%%

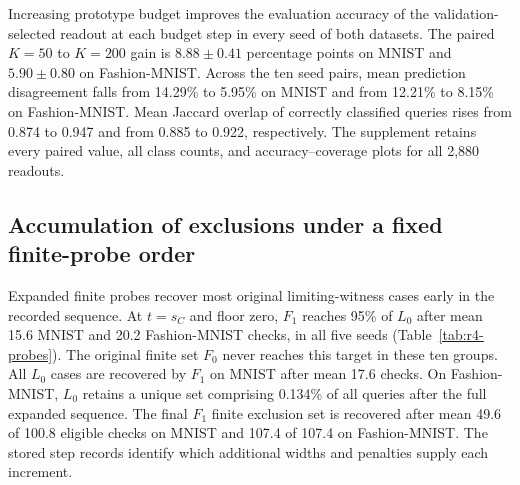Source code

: 

Increasing prototype budget improves the evaluation accuracy of the validation-selected readout at each budget step in every seed of both datasets. The paired $K=50$ to $K=200$ gain is $8.88\pm0.41$ percentage points on MNIST and $5.90\pm0.80$ on Fashion-MNIST. Across the ten seed pairs, mean prediction disagreement falls from 14.29\% to 5.95\% on MNIST and from 12.21\% to 8.15\% on Fashion-MNIST. Mean Jaccard overlap of correctly classified queries rises from 0.874 to 0.947 and from 0.885 to 0.922, respectively. The supplement retains every paired value, all class counts, and accuracy--coverage plots for all 2,880 readouts.

\subsection{Accumulation of exclusions under a fixed finite-probe order}
\label{sec:r4-probe-results}
Expanded finite probes recover most original limiting-witness cases early in the recorded sequence. At $t=s_C$ and floor zero, $F_1$ reaches 95\% of $L_0$ after mean 15.6 MNIST and 20.2 Fashion-MNIST checks, in all five seeds (Table~\ref{tab:r4-probes}). The original finite set $F_0$ never reaches this target in these ten groups. All $L_0$ cases are recovered by $F_1$ on MNIST after mean 17.6 checks. On Fashion-MNIST, $L_0$ retains a unique set comprising 0.134\% of all queries after the full expanded sequence. The final $F_1$ finite exclusion set is recovered after mean 49.6 of 100.8 eligible checks on MNIST and 107.4 of 107.4 on Fashion-MNIST. The stored step records identify which additional widths and penalties supply each increment.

%%

* How to complete this task: Copy the records exactly. Skip any pictures.

* Answer section:
Source code

: 

Increasing prototype budget improves the evaluation accuracy of the validation-selected readout at each budget step in every seed of both datasets. The paired $K=50$ to $K=200$ gain is $8.88\pm0.41$ percentage points on MNIST and $5.90\pm0.80$ on Fashion-MNIST. Across the ten seed pairs, mean prediction disagreement falls from 14.29\% to 5.95\% on MNIST and from 12.21\% to 8.15\% on Fashion-MNIST. Mean Jaccard overlap of correctly classified queries rises from 0.874 to 0.947 and from 0.885 to 0.922, respectively. The supplement retains every paired value, all class counts, and accuracy--coverage plots for all 2,880 readouts.

\subsection{Accumulation of exclusions under a fixed finite-probe order}
\label{sec:r4-probe-results}
Expanded finite probes recover most original limiting-witness cases early in the recorded sequence. At $t=s_C$ and floor zero, $F_1$ reaches 95\% of $L_0$ after mean 15.6 MNIST and 20.2 Fashion-MNIST checks, in all five seeds (Table~\ref{tab:r4-probes}). The original finite set $F_0$ never reaches this target in these ten groups. All $L_0$ cases are recovered by $F_1$ on MNIST after mean 17.6 checks. On Fashion-MNIST, $L_0$ retains a unique set comprising 0.134\% of all queries after the full expanded sequence. The final $F_1$ finite exclusion set is recovered after mean 49.6 of 100.8 eligible checks on MNIST and 107.4 of 107.4 on Fashion-MNIST. The stored step records identify which additional widths and penalties supply each increment.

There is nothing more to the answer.